Tesco has launched a bond that is linked to the company’s commitment to reduce greenhouse gas emissions.
The €750m bond with a 0.375% coupon offers an 8.5-year maturity and is the first bond of its kind to be issued by a retailer. It is an important step in setting tangible incentives for our environmental and social performance and follows the announcement in October 2020, that Tesco established a £2.5bn revolving credit facility, with interest linked to the achievement of three ambitious environmental targets.
The bond is aligned to an agreed Sustainability Performance Target (SPT) of reducing Scope 1 and 2 Group Greenhouse Gas (GHG) Emissions by 60% by 2025 against Tesco’s 2015 Baseline.
Tesco has so far achieved a 50% reduction in Group GHG emissions against a 2015 baseline as well as sourcing 97% of electricity from renewable sources.

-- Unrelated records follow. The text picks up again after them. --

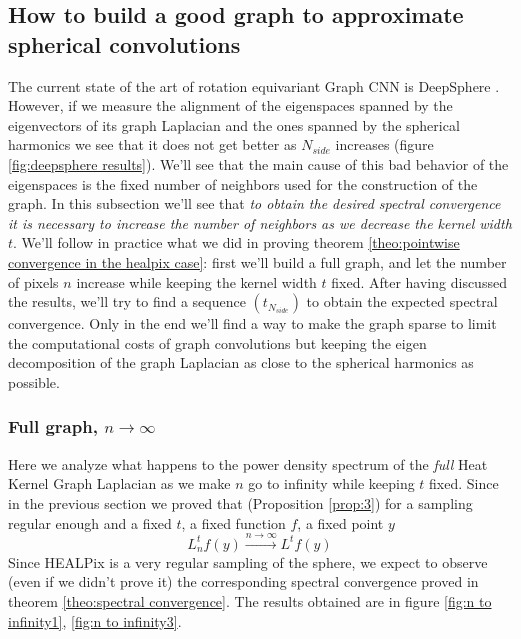 \subsection{How to build a good graph to approximate spherical convolutions}
\label{sec:Chapter2:How to build a good graph}
The current state of the art of rotation equivariant Graph CNN is DeepSphere \cite{DeepSphere}. However, if we measure the alignment of the eigenspaces spanned by the eigenvectors of its graph Laplacian and the ones spanned by the spherical harmonics we see that it does not get better as $N_{side}$ increases (figure \ref{fig:deepsphere results}). We'll see that the main cause of this bad behavior of the eigenspaces is the fixed number of neighbors used for the construction of the graph. In this subsection we'll see that \textit{to obtain the desired spectral convergence it is necessary to increase the number of neighbors as we decrease the kernel width} $t$. We'll follow in practice what we did in proving theorem \ref{theo:pointwise convergence in the healpix case}: first we'll build a full graph, and let the number of pixels $n$ increase while keeping the kernel width $t$ fixed. After having discussed the results, we'll try to find a sequence $(t_{N_{side}})$ to obtain the expected spectral convergence. Only in the end we'll find a way to make the graph sparse to limit the computational costs of graph convolutions but keeping the eigen decomposition of the graph Laplacian as close to the spherical harmonics as possible.

\subsubsection{Full graph, $n\to\infty$}\label{sec:Chapter1: n to infty}
Here we analyze what happens to the power density spectrum of the \textit{full} Heat Kernel Graph Laplacian as we make $n$ go to infinity while keeping $t$ fixed. Since in the previous section we proved that (Proposition \ref{prop:3}) for a sampling regular enough and a fixed $t$, a fixed function $f$, a fixed point $y$
$$L_n^tf(y)\xrightarrow{n\to\infty}L^tf(y)$$
Since HEALPix is a very regular sampling of the sphere, we expect to observe (even if we didn't prove it) the corresponding spectral convergence proved in theorem \ref{theo:spectral convergence}. The results obtained are in figure \ref{fig:n to infinity1}, \ref{fig:n to infinity3}.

In November 2020, it announced a partnership with Low Carbon to create three new solar farms and introduced a new fleet of electric delivery vehicles in London as part of a plan to go fully electric by 2030.
The bond will be aligned to Tesco’s newly introduced Sustainability-Bond Framework, which follows the ICMA Sustainability-Linked Bond principles, and has been independently assessed by Sustainalytics.
Alan Stewart, CFO, Tesco said, “I’m delighted that we have issued our first sustainability-linked bond. Linking our financial strategy to our long-term commitment to tackle sustainability is an important step in ensuring that this commitment is embedded across all our business operations and ensures we are driving continuous improvement. We are proud to be making good progress on our journey to be a net zero carbon business in the UK by 2035 and for the entire Group by 2050.”